▶ Source texts of formatted documents:
++++++++++

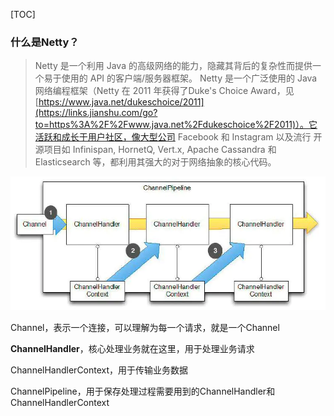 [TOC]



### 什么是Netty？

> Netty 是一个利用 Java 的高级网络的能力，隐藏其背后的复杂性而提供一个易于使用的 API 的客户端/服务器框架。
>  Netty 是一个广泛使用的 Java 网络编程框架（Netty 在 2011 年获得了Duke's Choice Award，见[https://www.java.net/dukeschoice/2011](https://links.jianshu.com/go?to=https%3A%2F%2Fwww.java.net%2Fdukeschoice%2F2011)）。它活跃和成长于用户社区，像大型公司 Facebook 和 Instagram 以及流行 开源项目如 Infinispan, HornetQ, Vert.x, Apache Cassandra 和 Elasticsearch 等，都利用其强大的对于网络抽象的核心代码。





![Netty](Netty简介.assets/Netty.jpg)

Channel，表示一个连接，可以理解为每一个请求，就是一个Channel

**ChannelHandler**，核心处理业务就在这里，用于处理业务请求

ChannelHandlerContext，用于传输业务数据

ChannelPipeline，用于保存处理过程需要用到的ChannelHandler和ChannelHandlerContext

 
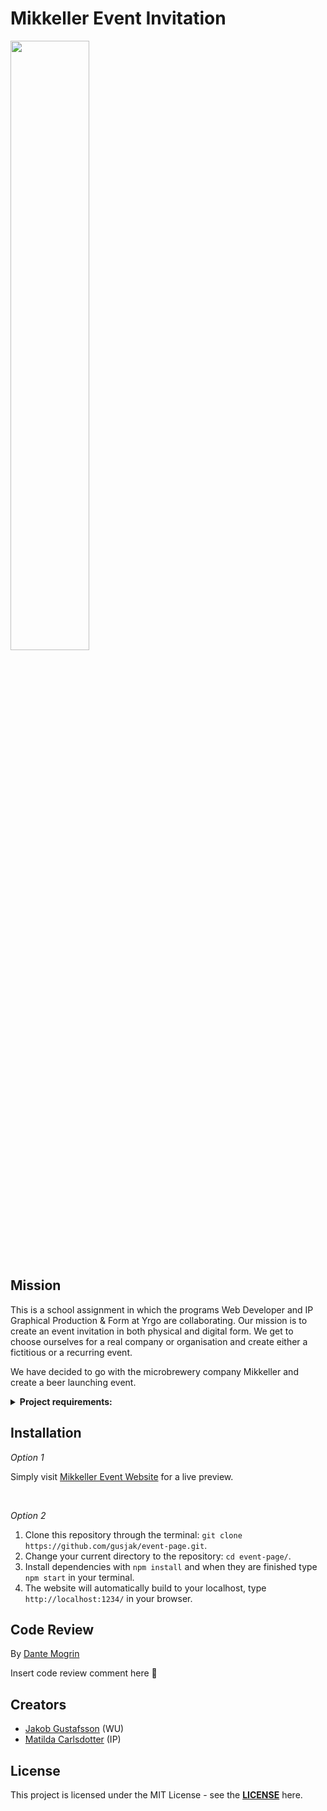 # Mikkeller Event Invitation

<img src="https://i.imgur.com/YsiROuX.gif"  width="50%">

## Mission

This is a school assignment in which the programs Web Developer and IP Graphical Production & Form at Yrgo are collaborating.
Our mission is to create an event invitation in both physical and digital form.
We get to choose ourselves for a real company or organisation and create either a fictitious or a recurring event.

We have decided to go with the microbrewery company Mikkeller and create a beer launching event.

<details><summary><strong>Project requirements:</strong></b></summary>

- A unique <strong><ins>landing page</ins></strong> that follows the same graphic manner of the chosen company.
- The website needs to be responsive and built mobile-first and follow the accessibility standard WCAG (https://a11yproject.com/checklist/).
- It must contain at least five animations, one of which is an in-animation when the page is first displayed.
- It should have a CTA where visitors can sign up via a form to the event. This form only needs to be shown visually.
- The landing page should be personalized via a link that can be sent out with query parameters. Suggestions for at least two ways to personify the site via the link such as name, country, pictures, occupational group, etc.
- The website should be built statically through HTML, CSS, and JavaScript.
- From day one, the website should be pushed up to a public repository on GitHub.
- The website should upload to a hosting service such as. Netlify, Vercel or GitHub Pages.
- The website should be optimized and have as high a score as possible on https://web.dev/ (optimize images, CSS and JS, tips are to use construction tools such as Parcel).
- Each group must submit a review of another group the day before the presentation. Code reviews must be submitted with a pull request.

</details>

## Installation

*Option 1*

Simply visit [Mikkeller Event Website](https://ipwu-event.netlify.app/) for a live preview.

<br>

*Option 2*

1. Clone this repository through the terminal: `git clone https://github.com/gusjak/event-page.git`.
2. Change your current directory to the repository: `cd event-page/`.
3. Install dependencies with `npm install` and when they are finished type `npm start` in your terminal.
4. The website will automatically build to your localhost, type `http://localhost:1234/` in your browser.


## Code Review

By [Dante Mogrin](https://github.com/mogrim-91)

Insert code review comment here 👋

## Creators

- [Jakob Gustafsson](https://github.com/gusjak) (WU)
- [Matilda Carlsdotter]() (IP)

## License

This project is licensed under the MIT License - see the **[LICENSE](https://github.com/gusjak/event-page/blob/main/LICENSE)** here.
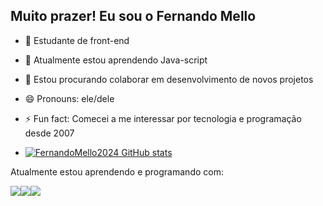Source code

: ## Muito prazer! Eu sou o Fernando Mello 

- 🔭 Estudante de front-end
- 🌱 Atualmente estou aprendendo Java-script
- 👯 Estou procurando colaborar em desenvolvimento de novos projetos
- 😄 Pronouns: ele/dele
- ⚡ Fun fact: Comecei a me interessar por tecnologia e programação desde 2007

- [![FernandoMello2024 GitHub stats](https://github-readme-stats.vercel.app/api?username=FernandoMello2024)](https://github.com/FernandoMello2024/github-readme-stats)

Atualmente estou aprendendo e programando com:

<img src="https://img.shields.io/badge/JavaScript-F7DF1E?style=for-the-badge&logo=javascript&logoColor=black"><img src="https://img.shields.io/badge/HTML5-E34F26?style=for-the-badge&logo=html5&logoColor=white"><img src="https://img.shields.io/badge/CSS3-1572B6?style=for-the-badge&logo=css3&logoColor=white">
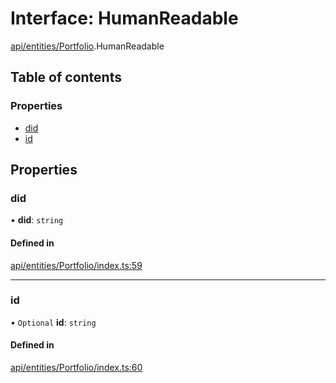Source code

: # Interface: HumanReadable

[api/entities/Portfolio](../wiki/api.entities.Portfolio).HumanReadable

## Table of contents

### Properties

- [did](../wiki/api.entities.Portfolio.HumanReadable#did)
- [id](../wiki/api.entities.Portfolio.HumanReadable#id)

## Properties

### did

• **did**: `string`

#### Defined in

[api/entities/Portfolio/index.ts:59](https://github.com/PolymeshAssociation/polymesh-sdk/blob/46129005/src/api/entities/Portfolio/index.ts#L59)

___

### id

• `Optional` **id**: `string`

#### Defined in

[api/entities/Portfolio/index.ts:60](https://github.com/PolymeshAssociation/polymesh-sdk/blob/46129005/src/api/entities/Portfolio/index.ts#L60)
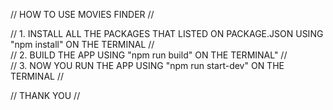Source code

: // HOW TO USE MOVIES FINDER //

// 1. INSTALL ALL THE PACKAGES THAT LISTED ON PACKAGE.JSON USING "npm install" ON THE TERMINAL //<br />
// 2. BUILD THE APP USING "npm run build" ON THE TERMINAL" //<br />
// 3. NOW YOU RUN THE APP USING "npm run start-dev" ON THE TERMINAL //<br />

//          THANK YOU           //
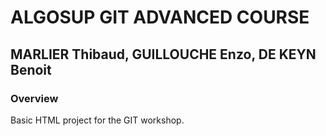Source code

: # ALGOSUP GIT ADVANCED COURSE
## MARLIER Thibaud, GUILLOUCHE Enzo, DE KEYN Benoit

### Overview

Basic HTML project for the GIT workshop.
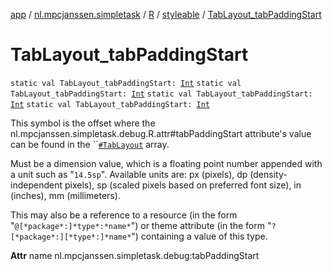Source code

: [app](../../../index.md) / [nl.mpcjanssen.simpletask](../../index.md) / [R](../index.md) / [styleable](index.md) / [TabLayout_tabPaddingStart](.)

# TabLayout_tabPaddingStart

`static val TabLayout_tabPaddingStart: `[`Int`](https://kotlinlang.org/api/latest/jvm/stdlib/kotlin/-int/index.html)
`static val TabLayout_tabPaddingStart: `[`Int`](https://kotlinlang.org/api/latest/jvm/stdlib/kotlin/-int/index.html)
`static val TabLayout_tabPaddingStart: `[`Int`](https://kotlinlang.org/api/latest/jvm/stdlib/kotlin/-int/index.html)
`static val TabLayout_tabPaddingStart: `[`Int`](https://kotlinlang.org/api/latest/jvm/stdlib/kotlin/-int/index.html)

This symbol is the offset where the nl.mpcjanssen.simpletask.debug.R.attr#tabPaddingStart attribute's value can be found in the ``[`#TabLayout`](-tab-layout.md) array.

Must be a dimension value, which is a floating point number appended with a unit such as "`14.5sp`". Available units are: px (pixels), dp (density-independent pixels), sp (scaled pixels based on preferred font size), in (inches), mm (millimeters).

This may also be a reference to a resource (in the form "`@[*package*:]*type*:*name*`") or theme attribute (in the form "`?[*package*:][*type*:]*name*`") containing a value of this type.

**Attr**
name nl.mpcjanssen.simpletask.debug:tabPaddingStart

++++++++++

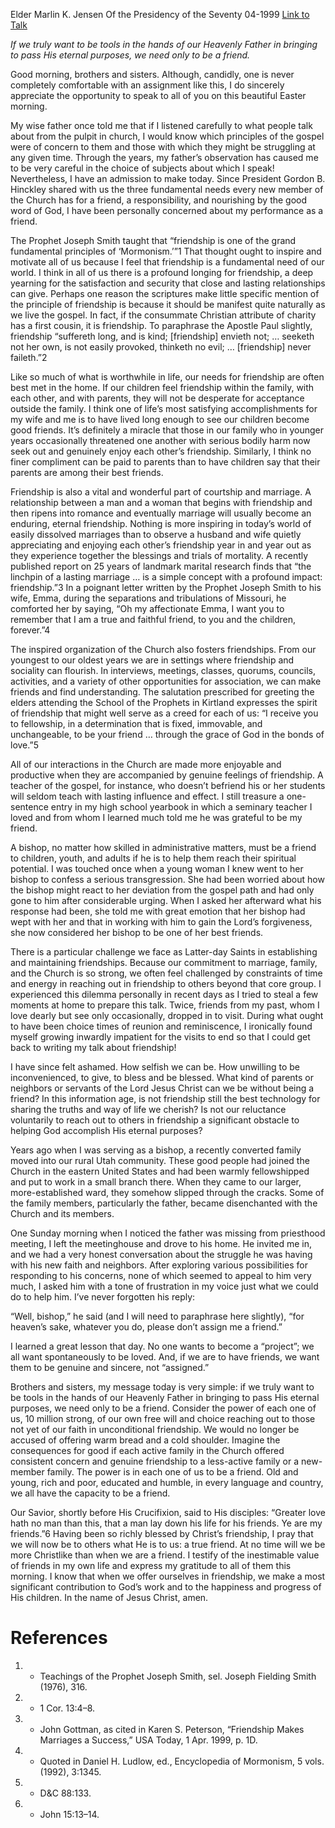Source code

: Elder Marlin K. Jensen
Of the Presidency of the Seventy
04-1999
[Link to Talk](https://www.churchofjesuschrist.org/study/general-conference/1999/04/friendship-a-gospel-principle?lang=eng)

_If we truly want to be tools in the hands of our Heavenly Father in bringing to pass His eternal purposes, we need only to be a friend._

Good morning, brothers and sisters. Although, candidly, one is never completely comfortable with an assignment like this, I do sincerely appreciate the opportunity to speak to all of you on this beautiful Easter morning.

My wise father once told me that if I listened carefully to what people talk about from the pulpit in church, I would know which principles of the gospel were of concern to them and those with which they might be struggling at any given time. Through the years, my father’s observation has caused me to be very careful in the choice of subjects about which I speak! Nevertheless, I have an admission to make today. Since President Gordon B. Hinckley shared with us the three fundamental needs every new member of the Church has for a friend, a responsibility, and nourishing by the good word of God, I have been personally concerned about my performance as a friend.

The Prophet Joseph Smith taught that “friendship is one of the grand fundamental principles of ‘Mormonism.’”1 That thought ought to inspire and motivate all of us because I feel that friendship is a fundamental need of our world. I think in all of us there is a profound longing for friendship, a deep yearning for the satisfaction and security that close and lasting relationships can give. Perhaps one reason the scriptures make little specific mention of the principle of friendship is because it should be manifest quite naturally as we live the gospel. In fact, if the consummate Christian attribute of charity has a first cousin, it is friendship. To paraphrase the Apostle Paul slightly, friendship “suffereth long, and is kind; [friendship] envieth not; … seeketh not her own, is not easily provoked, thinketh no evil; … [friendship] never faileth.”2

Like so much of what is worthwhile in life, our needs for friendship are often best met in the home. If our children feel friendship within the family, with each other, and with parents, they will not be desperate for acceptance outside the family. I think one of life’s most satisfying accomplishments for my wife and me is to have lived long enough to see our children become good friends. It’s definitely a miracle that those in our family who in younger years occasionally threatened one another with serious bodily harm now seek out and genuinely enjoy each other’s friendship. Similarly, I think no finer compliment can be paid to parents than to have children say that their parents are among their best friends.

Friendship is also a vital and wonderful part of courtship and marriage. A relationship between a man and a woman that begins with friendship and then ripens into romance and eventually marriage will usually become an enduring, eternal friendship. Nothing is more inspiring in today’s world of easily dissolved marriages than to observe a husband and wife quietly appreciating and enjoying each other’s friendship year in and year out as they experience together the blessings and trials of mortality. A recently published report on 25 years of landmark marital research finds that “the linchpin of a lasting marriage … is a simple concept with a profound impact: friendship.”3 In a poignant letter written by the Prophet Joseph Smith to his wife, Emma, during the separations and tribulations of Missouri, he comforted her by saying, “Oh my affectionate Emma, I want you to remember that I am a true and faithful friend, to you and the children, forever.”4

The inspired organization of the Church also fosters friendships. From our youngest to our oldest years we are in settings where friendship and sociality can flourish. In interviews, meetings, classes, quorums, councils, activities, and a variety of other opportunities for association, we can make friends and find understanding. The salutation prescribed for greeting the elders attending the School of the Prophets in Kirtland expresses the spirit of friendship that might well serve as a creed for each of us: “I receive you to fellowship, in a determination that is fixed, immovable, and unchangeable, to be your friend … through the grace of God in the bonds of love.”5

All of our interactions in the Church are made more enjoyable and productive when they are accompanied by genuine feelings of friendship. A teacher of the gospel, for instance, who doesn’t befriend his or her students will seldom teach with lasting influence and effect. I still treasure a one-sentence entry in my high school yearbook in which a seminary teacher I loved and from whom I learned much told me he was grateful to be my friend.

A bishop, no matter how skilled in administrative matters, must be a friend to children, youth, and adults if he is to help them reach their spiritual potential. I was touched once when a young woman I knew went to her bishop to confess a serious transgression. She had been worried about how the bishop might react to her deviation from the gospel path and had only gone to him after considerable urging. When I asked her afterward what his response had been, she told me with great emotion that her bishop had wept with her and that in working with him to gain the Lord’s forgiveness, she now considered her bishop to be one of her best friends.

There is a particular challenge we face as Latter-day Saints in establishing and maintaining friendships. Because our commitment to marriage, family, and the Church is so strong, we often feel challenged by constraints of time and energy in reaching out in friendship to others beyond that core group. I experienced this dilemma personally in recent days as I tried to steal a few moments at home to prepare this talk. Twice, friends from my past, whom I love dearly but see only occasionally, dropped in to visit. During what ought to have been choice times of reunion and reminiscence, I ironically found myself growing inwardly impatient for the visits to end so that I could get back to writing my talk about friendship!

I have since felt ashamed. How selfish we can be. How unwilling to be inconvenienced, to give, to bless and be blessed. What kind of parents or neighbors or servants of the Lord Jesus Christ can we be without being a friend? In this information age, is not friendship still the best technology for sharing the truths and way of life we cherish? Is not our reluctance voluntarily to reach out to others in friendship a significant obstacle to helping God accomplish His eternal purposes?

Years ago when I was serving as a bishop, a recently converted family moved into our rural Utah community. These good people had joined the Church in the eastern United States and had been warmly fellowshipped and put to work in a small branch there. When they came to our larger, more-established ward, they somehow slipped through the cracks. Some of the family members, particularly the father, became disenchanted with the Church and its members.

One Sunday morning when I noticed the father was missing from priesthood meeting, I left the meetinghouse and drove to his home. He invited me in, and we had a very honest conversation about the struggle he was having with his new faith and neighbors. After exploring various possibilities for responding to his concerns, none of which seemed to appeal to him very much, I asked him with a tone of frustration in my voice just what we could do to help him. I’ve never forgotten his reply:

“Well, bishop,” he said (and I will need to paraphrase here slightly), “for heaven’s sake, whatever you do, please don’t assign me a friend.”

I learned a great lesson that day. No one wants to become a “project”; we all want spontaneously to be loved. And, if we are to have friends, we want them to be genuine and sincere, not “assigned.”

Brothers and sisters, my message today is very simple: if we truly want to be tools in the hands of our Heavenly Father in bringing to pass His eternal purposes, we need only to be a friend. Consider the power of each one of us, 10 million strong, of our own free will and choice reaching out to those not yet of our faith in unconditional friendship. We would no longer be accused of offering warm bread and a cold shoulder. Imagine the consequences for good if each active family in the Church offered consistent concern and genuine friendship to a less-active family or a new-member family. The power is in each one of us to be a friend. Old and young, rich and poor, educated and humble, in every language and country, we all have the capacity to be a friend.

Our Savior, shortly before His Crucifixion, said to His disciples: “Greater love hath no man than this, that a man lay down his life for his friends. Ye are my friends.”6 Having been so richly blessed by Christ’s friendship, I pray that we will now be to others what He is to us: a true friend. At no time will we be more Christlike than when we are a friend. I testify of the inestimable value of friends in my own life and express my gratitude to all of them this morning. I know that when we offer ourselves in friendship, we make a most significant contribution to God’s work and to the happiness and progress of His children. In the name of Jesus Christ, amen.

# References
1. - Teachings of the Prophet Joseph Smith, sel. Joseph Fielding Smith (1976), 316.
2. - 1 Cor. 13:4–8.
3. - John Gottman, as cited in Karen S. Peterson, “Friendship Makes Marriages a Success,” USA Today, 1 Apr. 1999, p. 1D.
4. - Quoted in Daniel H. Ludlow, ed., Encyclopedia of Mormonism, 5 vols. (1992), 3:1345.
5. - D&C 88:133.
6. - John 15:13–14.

++++++++++

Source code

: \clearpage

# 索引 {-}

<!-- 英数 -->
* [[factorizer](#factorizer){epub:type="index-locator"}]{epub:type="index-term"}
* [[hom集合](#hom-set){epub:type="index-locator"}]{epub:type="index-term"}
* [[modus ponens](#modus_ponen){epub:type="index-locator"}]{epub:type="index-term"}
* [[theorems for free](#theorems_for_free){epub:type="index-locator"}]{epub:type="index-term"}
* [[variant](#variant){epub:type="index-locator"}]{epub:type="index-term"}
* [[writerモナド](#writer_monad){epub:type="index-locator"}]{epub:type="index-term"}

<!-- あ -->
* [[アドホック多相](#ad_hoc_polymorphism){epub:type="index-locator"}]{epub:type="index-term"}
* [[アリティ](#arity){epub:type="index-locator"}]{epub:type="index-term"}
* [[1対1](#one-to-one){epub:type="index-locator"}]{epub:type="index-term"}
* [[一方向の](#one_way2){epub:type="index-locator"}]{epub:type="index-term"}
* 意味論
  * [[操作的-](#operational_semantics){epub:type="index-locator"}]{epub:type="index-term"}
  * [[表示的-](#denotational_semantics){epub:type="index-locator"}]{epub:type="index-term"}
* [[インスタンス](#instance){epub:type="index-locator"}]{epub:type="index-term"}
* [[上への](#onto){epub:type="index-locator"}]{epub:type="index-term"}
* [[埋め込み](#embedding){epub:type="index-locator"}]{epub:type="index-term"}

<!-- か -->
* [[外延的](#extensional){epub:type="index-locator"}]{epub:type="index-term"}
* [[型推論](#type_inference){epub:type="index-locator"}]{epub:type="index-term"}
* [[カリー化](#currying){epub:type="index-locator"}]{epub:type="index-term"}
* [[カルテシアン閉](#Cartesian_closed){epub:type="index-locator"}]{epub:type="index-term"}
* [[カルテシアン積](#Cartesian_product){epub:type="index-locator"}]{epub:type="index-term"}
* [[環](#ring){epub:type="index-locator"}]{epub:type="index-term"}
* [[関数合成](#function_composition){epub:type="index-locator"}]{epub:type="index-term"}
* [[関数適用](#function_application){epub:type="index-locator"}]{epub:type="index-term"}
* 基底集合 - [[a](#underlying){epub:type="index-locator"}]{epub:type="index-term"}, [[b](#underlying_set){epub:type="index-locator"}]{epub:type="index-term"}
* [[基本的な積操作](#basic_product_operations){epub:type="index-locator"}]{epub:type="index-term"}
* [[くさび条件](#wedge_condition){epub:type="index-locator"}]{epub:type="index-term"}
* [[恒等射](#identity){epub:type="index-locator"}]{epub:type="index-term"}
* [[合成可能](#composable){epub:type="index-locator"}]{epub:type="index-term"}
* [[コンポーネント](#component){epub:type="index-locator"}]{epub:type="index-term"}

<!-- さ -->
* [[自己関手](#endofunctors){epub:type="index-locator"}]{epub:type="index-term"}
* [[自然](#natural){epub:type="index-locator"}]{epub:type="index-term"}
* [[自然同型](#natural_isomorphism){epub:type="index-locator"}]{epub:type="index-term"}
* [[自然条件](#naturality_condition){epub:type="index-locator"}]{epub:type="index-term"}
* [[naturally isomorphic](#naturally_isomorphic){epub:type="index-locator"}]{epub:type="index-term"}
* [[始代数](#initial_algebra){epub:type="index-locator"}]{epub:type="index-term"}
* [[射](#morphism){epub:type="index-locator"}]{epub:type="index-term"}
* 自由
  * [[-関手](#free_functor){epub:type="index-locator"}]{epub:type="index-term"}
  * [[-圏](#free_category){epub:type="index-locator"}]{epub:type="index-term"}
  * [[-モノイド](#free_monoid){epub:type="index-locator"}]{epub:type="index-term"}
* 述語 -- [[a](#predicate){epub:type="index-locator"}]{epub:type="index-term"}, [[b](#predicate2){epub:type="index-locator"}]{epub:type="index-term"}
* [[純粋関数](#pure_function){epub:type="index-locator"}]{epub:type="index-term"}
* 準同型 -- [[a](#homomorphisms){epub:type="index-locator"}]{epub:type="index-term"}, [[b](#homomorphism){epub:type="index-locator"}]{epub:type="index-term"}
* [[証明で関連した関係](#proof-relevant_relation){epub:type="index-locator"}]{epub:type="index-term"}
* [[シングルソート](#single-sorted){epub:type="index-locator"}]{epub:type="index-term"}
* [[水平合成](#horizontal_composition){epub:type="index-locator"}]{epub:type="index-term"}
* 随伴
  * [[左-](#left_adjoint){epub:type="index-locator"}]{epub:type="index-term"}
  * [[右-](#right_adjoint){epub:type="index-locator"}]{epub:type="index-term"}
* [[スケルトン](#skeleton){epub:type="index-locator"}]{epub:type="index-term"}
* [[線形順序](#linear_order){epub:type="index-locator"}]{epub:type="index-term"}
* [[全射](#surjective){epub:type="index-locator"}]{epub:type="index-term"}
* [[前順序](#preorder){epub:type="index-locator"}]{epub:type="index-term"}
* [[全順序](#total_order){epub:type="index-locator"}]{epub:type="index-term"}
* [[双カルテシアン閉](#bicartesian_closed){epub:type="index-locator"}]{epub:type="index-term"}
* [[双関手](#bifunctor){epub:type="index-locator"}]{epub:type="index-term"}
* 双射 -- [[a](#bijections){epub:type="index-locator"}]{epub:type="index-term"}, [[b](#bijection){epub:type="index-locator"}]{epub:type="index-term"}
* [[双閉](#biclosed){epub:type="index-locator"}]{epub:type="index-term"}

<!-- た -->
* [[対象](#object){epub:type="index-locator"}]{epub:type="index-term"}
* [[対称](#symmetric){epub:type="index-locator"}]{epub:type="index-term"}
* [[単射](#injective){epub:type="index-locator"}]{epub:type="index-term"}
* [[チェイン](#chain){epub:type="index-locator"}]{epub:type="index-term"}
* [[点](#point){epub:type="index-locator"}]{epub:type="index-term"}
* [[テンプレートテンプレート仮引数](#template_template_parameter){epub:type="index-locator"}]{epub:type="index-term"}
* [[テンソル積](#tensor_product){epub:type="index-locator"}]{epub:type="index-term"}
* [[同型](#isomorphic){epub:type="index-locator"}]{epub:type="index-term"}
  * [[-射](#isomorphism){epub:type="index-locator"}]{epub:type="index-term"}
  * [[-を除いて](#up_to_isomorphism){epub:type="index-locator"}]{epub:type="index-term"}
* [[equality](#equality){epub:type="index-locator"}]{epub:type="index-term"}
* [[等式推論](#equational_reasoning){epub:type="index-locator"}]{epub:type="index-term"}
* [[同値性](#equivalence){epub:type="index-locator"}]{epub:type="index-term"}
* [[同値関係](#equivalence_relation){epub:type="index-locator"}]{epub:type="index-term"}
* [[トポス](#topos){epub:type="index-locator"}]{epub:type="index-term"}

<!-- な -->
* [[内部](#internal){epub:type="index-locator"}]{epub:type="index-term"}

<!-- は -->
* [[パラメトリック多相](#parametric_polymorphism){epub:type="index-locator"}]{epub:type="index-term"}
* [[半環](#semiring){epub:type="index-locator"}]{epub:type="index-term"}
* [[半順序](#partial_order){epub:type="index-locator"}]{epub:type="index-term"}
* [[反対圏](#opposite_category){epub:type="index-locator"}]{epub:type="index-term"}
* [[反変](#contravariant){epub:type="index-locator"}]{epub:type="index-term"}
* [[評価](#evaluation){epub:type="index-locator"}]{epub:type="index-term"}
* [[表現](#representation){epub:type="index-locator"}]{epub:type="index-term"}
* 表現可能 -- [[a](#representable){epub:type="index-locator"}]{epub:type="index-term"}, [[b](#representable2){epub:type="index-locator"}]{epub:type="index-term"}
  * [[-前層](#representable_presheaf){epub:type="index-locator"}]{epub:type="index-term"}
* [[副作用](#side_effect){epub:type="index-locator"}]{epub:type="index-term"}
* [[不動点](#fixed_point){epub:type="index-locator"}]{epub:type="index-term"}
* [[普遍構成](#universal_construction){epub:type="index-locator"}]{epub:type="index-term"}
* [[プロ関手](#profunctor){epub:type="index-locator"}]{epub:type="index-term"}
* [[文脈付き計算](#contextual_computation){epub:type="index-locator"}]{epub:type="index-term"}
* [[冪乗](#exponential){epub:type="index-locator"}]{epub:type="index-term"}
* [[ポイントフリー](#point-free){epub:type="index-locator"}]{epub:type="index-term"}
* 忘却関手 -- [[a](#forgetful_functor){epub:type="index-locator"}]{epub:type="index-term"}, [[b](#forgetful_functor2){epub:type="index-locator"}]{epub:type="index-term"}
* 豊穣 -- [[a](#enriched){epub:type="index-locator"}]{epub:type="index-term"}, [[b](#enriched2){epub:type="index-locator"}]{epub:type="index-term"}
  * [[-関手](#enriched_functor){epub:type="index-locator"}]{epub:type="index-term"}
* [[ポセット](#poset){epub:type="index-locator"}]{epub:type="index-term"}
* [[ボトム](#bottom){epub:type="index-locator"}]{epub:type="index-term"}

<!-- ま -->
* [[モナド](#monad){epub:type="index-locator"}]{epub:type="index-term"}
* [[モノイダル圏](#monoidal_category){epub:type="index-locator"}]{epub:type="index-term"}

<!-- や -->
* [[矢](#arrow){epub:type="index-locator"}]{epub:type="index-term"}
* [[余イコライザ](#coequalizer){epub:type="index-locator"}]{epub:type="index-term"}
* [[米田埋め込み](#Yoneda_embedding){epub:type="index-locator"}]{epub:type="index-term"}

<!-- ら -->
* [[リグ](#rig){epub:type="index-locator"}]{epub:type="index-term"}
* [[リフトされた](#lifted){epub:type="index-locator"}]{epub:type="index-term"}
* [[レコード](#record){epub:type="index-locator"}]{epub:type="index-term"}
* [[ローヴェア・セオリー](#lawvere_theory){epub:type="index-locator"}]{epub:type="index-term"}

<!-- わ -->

++++++++++

Whichever lines of the records above hold the word "ourselves" should all be copied out.

▶ WORKED SOLUTION:
We get to choose ourselves for a real company or organisation and create either a fictitious or a recurring event.
Our Savior, shortly before His Crucifixion, said to His disciples: “Greater love hath no man than this, that a man lay down his life for his friends. Ye are my friends.”6 Having been so richly blessed by Christ’s friendship, I pray that we will now be to others what He is to us: a true friend. At no time will we be more Christlike than when we are a friend. I testify of the inestimable value of friends in my own life and express my gratitude to all of them this morning. I know that when we offer ourselves in friendship, we make a most significant contribution to God’s work and to the happiness and progress of His children. In the name of Jesus Christ, amen.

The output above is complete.